While consumer confidence has softened, with noticeable falls in sales of big-ticket items such as cars, a strong labour market has helped create a positive outlook.
“We’ve had falling house prices, but the labour market has remained strong. Consumer confidence has come off a bit, but didn’t collapse,” Ms Masters said.
“The strength of the labour market has been bolstering household incomes. Job creation has been important in offsetting the falls in terms of consumer sentiments.”
Stay calm and carry on
Deloitte economist Nicki Hutley says when watching the trends in the housing market we should stay “alert but not alarmed”.
“We should certainly never be complacent. But overly worrying can become a self-fulfilling prophecy – we can talk ourselves into an economic slump. There are clearly risks to the Australian economy and we’ve had an unfortunate share of climate events that are not helping.
“But there are a number of factors that are pushing the economy up the hill – strong jobs growth, construction outside the housing sector, especially infrastructure, firm commodity prices, and good trade outcomes. And, of course, the budget is going to put more money back into the economy.”

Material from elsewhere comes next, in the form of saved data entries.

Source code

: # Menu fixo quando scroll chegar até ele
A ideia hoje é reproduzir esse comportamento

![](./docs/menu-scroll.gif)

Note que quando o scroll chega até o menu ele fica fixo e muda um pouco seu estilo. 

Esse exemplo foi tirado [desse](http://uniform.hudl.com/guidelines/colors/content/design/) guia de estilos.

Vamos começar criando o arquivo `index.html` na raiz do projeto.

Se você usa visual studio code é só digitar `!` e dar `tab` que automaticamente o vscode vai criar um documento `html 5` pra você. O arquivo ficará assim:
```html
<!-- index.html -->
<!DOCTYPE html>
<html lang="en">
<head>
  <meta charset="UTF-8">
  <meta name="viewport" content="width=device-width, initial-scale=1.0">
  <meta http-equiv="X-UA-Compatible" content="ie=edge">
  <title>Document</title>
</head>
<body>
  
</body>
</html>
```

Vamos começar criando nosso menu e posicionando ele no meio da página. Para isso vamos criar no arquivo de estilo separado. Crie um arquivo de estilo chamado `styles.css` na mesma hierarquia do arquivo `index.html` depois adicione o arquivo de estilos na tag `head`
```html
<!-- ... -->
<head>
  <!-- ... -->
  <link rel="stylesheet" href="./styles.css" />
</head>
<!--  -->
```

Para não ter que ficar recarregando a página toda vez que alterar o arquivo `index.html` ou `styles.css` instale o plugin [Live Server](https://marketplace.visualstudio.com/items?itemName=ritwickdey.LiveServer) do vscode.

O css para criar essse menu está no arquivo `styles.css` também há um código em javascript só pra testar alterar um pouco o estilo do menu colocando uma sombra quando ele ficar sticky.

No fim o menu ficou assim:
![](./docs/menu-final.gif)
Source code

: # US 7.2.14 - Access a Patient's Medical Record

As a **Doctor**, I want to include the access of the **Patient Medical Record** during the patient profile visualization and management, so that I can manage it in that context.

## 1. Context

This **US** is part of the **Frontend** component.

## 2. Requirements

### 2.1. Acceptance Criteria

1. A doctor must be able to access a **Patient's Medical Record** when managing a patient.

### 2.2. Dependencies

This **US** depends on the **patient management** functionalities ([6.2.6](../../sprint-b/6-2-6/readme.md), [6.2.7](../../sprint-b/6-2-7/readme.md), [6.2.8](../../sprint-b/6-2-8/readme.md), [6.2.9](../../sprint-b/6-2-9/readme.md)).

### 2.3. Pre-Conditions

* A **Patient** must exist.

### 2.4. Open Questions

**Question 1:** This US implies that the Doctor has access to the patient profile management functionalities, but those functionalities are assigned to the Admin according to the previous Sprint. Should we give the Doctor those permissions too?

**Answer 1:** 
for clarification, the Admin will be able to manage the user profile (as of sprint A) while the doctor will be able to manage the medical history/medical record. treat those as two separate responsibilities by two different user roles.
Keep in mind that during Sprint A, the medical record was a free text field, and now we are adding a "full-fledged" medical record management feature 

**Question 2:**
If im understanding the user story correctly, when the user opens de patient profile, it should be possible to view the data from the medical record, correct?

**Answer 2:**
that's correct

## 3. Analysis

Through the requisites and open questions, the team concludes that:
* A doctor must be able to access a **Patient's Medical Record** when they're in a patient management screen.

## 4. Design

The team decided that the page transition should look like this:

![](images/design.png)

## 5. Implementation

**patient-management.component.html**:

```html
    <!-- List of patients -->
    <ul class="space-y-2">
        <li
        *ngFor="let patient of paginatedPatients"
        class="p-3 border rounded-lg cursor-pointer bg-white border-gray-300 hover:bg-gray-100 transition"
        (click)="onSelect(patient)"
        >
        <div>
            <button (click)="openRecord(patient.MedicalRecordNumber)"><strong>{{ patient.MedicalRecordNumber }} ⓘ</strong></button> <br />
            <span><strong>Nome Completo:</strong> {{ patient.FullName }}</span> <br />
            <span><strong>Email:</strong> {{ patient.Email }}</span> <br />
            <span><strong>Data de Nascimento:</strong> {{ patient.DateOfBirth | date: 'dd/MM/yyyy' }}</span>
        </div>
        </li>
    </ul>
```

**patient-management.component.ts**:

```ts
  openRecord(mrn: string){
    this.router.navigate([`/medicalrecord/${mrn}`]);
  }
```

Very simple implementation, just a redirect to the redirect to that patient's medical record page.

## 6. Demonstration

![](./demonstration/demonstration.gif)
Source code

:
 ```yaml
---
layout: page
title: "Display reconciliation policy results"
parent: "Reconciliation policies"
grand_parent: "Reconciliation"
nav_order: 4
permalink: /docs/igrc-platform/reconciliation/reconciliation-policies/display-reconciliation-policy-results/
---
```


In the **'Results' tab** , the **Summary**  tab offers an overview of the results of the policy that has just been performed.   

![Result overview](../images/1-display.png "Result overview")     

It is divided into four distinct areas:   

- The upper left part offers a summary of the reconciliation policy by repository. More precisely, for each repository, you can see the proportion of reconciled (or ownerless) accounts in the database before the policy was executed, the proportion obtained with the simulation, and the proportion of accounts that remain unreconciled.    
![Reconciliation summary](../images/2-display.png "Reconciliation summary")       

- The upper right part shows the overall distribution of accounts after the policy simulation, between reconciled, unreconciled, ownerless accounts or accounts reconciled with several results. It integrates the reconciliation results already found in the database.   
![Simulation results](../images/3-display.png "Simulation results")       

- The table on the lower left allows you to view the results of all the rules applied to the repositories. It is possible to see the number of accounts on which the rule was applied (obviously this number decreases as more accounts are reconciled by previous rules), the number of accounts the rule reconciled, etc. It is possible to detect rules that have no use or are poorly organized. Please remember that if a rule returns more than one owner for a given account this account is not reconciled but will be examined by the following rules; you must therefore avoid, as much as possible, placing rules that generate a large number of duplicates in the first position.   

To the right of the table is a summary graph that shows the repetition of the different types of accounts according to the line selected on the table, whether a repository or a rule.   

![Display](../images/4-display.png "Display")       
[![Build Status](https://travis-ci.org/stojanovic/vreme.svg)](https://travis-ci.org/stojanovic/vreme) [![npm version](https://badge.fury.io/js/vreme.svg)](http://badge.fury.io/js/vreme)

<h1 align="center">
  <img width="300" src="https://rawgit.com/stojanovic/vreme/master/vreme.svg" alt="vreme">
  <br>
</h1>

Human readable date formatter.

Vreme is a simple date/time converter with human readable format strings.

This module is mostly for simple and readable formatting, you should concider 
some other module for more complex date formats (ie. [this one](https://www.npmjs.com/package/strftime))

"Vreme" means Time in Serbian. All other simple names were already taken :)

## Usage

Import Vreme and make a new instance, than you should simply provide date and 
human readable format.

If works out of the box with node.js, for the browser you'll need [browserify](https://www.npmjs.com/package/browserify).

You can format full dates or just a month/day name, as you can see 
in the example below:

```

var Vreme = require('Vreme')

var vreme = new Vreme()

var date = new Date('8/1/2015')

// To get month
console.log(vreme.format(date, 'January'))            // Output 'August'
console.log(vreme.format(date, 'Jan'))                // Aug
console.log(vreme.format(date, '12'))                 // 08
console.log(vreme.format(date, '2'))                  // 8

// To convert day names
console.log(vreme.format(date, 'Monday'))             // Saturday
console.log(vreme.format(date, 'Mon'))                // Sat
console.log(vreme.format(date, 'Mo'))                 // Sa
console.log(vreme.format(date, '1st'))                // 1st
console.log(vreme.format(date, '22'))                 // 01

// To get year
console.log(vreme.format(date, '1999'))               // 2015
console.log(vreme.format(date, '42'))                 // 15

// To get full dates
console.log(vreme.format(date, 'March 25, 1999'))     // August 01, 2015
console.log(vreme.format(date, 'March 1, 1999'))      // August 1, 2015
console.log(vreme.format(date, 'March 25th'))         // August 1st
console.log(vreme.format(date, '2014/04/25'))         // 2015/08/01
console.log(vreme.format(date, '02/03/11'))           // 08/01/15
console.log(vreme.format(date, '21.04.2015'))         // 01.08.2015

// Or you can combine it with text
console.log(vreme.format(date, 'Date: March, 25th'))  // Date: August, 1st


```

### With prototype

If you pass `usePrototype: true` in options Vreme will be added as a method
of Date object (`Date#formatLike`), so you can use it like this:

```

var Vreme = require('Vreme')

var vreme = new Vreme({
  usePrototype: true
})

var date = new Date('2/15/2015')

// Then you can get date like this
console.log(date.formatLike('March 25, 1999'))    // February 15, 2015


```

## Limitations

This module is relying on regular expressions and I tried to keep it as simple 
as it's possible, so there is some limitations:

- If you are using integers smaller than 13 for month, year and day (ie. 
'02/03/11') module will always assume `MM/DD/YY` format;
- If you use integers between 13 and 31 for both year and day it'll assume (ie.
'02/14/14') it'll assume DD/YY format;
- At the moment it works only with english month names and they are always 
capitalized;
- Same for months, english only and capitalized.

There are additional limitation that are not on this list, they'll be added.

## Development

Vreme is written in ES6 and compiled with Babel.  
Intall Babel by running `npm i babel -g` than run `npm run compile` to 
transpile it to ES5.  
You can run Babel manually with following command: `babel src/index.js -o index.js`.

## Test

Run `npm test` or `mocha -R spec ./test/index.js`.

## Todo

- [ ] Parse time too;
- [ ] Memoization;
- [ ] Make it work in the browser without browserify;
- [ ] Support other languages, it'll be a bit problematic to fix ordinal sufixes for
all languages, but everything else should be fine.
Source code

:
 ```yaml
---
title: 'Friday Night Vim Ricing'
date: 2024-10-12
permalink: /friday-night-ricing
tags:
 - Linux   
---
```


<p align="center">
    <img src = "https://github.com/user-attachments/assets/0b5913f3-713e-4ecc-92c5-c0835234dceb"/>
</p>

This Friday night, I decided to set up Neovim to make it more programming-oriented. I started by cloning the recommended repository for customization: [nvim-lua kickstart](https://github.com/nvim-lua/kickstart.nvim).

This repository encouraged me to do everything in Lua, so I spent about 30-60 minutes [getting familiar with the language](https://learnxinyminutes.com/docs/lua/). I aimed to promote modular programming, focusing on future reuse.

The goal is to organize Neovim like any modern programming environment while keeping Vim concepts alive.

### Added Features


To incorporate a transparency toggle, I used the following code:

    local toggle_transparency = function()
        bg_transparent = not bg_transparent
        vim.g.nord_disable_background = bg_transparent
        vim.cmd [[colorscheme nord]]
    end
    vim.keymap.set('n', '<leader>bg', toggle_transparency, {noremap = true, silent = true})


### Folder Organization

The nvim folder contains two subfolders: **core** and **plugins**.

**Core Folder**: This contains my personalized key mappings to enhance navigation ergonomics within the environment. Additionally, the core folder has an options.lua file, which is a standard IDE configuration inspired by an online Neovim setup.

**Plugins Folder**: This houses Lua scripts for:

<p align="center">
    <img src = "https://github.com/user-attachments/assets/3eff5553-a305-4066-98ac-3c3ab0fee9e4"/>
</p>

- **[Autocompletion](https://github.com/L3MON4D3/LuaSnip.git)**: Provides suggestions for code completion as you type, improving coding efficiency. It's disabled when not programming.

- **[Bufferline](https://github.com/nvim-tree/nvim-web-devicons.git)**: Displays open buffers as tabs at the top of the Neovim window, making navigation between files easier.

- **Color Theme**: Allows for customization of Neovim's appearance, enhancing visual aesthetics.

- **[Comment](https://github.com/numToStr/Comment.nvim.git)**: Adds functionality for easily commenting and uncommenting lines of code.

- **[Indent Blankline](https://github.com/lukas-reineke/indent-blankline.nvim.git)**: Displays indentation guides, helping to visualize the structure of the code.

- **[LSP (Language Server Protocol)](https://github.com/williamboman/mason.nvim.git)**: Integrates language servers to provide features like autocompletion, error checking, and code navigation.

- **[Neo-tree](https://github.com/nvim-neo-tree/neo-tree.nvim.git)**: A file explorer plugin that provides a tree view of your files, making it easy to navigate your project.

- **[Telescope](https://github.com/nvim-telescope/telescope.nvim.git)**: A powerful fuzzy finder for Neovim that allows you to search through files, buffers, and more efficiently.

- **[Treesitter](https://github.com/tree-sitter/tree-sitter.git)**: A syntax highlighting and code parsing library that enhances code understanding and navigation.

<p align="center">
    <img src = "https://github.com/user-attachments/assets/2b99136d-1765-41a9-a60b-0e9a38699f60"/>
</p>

The message to remain calm is being backed by Australia’s Council of Financial Regulators, which released its quarterly statement on Wednesday.
The report described the downturn as “orderly” and stated that tighter lending standards meant many Australians were in a good position.
“The improvement in banks’ lending standards, including a lower share of high loan-to-valuation-ratio lending, means that households and lenders generally are less vulnerable to falling housing prices than in the past,” it said.
“Despite historically high household debt, signs of financial stress remain relatively contained given a strong labour market and low interest rates.”